Clicking software center brought this to a halt, and I can’t believe that action requires that many php threads. This has the latest nextcloud with the php 5.6 dependency.

Any gui web page request just takes forever, sending the load and wait into the stratosphere, as soon the the request and display completes the load and wait drop back to zero, log viewer, dashboard is the real killer, sure seems like something is up with apache and php.

httpd-admin error log;

[Wed Apr 26 09:57:01.709054 2017] [suexec:notice] [pid 943] AH01232: suEXEC mechanism enabled (wrapper: /usr/sbin/suexec)
[Wed Apr 26 09:57:02.102114 2017] [ssl:error] [pid 943] AH02217: ssl_stapling_init_cert: Can't retrieve issuer certificate!

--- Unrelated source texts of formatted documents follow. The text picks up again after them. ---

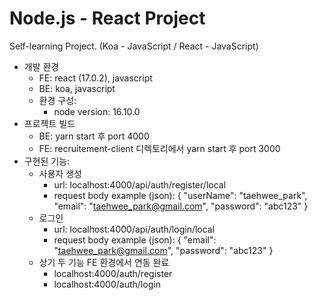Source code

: # Node.js - React Project
Self-learning Project. (Koa - JavaScript / React - JavaScript)

* 개발 환경
	- FE: react (17.0.2), javascript
	- BE: koa, javascript
	- 환경 구성:
		- node version: 16.10.0
* 프로젝트 빌드
	- BE: yarn start 후 port 4000
	- FE: recruitement-client 디렉토리에서 yarn start 후 port 3000
* 구현된 기능:
	- 사용자 생성
		- url: localhost:4000/api/auth/register/local
		- request body example (json):
			{
				"userName": "taehwee_park",
				"email": "taehwee_park@gmail.com",
				"password": "abc123"
			}
	- 로그인
		- url: localhost:4000/api/auth/login/local
		- request body example (json):
			{
				"email": "taehwee_park@gmail.com",
				"password": "abc123"
			}
	- 상기 두 기능 FE 환경에서 연동 완료
		- localhost:4000/auth/register
		- localhost:4000/auth/login

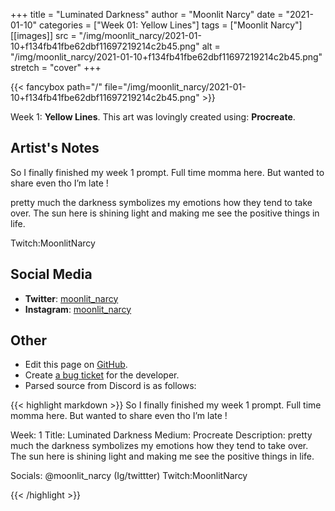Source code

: +++
title =       "Luminated Darkness"
author =      "Moonlit Narcy"
date =        "2021-01-10"
categories =  ["Week 01: Yellow Lines"]
tags =        ["Moonlit Narcy"]
[[images]]
                      src = "/img/moonlit_narcy/2021-01-10+f134fb41fbe62dbf11697219214c2b45.png"
                      alt = "/img/moonlit_narcy/2021-01-10+f134fb41fbe62dbf11697219214c2b45.png"
                      stretch = "cover"
+++


{{< fancybox path="/" file="/img/moonlit_narcy/2021-01-10+f134fb41fbe62dbf11697219214c2b45.png" >}}


Week 1: **Yellow Lines**. This art was lovingly created using: **Procreate**.

## Artist's Notes

So I finally finished my week 1 prompt. Full time momma here.  But wanted to share even tho I’m late !

pretty much the darkness symbolizes my emotions how they tend to take over. The sun here is shining light and making me see the positive things in life. 

Twitch:MoonlitNarcy

## Social Media

- **Twitter**: [moonlit_narcy]()
- **Instagram**: [moonlit_narcy]()


## Other

- Edit this page on [GitHub](https://github.com/teaminkling/web-refresh/edit/main/blog/content/blog/moonlit-narcy-week-1-ce9d.md).
- Create [a bug ticket](https://github.com/teaminkling/web-refresh/issues/new?assignees=&labels=bug&template=problem-report.md&title=) for the developer.
- Parsed source from Discord is as follows:

{{< highlight markdown >}}
So I finally finished my week 1 prompt. Full time momma here.  But wanted to share even tho I’m late !

Week: 1
Title: Luminated Darkness 
Medium: Procreate
Description: pretty much the darkness symbolizes my emotions how they tend to take over. The sun here is shining light and making me see the positive things in life. 

Socials: @moonlit_narcy (Ig/twittter) Twitch:MoonlitNarcy


{{< /highlight >}}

[Wed Apr 26 09:57:02.102159 2017] [ssl:error] [pid 943] AH02235: Unable to configure server certificate for stapling
[Wed Apr 26 09:57:02.102181 2017] [ssl:warn] [pid 943] AH01906: RSA server certificate is a CA certificate (BasicConstraints: CA == TRUE !?)
[Wed Apr 26 09:57:02.102203 2017] [ssl:warn] [pid 943] AH01909: RSA certificate configured for server7c.domain.com:443 does NOT include an ID which matches the server name
[Wed Apr 26 09:57:02.134476 2017] [auth_digest:notice] [pid 943] AH01757: generating secret for digest authentication ...

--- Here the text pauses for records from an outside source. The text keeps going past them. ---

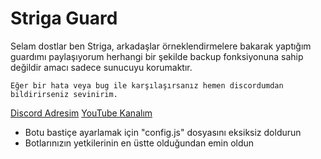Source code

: # Striga Guard 
Selam dostlar ben Striga, arkadaşlar örneklendirmelere bakarak yaptığım guardımı paylaşıyorum herhangi bir şekilde backup fonksiyonuna sahip değildir amacı sadece sunucuyu korumaktır.

`Eğer bir hata veya bug ile karşılaşırsanız hemen discordumdan bildirirseniz sevinirim.`

[Discord Adresim](https://discord.gg/striga)
[YouTube Kanalım](https://www.youtube.com/channel/UC2yLMwMa0vyrBw_Tzhe0U-g)

* Botu bastiçe ayarlamak için "config.js" dosyasını eksiksiz doldurun
* Botlarınızın yetkilerinin en üstte olduğundan emin oldun
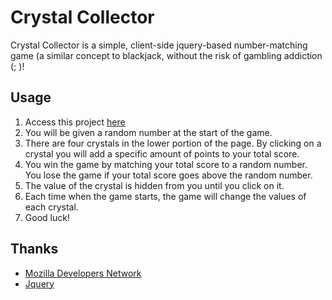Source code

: # Crystal Collector

Crystal Collector is a simple, client-side jquery-based number-matching game (a similar concept to blackjack, without the risk of gambling addiction (; )! 

## Usage

1. Access this project [here](http://happyliltrees.github.io/CrystalCollector)
2. You will be given a random number at the start of the game.
3. There are four crystals in the lower portion of the page. By clicking on a crystal you will add a specific amount of points to your total score.
4. You win the game by matching your total score to a random number. You lose the game if your total score goes above the random number.
5. The value of the crystal is hidden from you until you click on it.
6. Each time when the game starts, the game will change the values of each crystal.
7. Good luck!

## Thanks

* [Mozilla Developers Network](https://developer.mozilla.org/en-US/docs/Web/javascript)
* [Jquery](https://jquery.com)
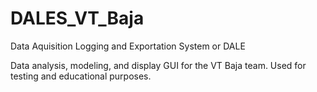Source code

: # DALES_VT_Baja
Data Aquisition Logging and Exportation System or DALE

Data analysis, modeling, and display GUI for the VT Baja team. Used for testing and educational purposes.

[Wed Apr 26 09:57:02.135099 2017] [lbmethod_heartbeat:notice] [pid 943] AH02282: No slotmem from mod_heartmonitor
[Wed Apr 26 09:57:02.135443 2017] [ssl:warn] [pid 943] AH01873: Init: Session Cache is not configured [hint: SSLSessionCache]

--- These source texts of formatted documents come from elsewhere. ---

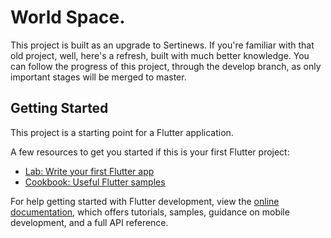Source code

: # World Space.

This project is built as an upgrade to Sertinews.
If you're familiar with that old project, well, here's a refresh, built with much better knowledge.
You can follow the progress of this project, through the develop branch, as only important stages will be merged to master.

## Getting Started

This project is a starting point for a Flutter application.

A few resources to get you started if this is your first Flutter project:

- [Lab: Write your first Flutter app](https://docs.flutter.dev/get-started/codelab)
- [Cookbook: Useful Flutter samples](https://docs.flutter.dev/cookbook)

For help getting started with Flutter development, view the
[online documentation](https://docs.flutter.dev/), which offers tutorials,
samples, guidance on mobile development, and a full API reference.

[Wed Apr 26 09:57:02.135702 2017] [ssl:error] [pid 943] AH02217: ssl_stapling_init_cert: Can't retrieve issuer certificate!
[Wed Apr 26 09:57:02.135720 2017] [ssl:error] [pid 943] AH02235: Unable to configure server certificate for stapling
[Wed Apr 26 09:57:02.135730 2017] [ssl:warn] [pid 943] AH01906: RSA server certificate is a CA certificate (BasicConstraints: CA == TRUE !?)
[Wed Apr 26 09:57:02.135742 2017] [ssl:warn] [pid 943] AH01909: RSA certificate configured for server7c.domain.com:443 does NOT include an ID which matches the server name
[Wed Apr 26 09:57:15.369415 2017] [mpm_prefork:notice] [pid 943] AH00163: Apache/2.4.6 (CentOS) OpenSSL/1.0.1e-fips PHP/5.4.16 configured -- resuming normal operations
[Wed Apr 26 09:57:15.369466 2017] [core:notice] [pid 943] AH00094: Command line: '/usr/sbin/httpd -f /etc/httpd/admin-conf/httpd.conf -c MaxConnectionsPerChild 12 -D FOREGROUND'
[Wed Apr 26 09:58:37.787420 2017] [:error] [pid 1588] [client 192.168.124.126:51417] [ERROR] NethServer\\Tool\\GroupProvider: AccountProvider_Error_11, referer: https://server7c:980/en-US/Shutdown
[Wed Apr 26 09:58:37.832329 2017] [:error] [pid 1588] [client 192.168.124.126:51417] [ERROR] Resource temporarily unavailable\n, referer: https://server7c:980/en-US/Shutdown
[Wed Apr 26 10:02:17.568136 2017] [:error] [pid 1924] [client 192.168.124.126:51494] [WARNING] NethServer\\Tool\\GroupProvider: Account provider connection timed out, referer: https://server7c:980/en-US/Sssd
[Wed Apr 26 10:02:17.599921 2017] [:error] [pid 1924] [client 192.168.124.126:51494] [WARNING] Connection timed out\n, referer: https://server7c:980/en-US/Sssd

That’s a lot of swap use so I’ve given it another gig.